What the task asks — Both the line containing "The spacecraft flight" and the line containing "of the spacecraft);" belong to the span. Output exactly that span from the listing below, and nothing outside it.

Dataset excerpts —
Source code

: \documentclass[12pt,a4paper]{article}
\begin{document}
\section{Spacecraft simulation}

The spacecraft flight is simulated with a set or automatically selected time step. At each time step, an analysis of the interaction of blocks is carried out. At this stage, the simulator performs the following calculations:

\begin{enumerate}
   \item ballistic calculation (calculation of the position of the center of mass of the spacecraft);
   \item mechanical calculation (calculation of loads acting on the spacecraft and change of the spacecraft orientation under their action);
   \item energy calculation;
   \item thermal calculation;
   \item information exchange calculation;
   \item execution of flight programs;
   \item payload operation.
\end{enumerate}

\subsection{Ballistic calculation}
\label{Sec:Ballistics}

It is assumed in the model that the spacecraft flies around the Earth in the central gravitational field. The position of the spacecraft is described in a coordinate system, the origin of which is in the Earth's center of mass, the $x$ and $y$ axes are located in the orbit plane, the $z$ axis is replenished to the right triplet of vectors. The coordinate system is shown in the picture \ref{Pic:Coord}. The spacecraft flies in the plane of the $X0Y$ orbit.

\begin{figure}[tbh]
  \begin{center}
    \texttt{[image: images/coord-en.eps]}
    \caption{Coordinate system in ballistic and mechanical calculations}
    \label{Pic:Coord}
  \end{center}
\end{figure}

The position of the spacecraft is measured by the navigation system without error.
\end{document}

...

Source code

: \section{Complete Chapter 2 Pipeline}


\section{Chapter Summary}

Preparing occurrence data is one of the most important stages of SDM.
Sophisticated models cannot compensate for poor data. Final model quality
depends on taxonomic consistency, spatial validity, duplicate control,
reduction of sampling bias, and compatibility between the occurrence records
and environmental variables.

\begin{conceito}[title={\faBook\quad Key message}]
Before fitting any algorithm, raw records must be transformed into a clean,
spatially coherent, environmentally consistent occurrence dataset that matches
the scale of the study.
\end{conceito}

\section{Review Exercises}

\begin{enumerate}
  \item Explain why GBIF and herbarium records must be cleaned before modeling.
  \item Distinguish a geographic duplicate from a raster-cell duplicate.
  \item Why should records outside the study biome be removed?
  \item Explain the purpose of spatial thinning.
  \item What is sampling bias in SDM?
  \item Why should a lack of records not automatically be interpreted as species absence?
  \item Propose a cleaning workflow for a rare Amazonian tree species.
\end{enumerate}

==

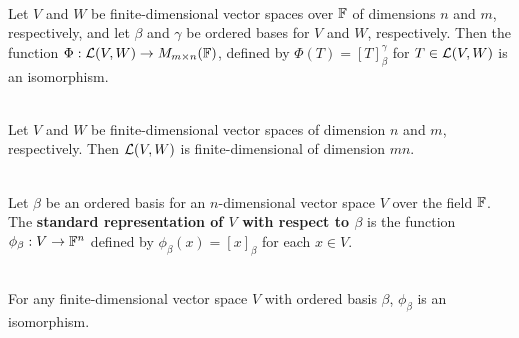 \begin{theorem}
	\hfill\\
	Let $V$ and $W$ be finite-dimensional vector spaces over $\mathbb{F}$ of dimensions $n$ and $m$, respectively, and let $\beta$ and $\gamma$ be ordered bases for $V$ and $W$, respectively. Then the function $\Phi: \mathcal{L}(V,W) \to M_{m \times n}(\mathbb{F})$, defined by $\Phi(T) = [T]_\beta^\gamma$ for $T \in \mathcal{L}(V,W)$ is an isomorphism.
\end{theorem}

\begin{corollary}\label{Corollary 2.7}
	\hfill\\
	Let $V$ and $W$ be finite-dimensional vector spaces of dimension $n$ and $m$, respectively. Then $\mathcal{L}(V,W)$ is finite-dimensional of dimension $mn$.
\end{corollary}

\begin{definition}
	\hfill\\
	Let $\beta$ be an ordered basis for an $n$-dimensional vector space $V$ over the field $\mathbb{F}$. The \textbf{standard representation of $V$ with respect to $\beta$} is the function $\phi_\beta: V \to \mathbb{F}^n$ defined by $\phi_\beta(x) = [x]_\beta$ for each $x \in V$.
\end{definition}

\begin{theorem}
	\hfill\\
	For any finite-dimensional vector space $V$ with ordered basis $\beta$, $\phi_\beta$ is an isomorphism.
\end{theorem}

Output of the task —
The spacecraft flight is simulated with a set or automatically selected time step. At each time step, an analysis of the interaction of blocks is carried out. At this stage, the simulator performs the following calculations:

\begin{enumerate}
   \item ballistic calculation (calculation of the position of the center of mass of the spacecraft);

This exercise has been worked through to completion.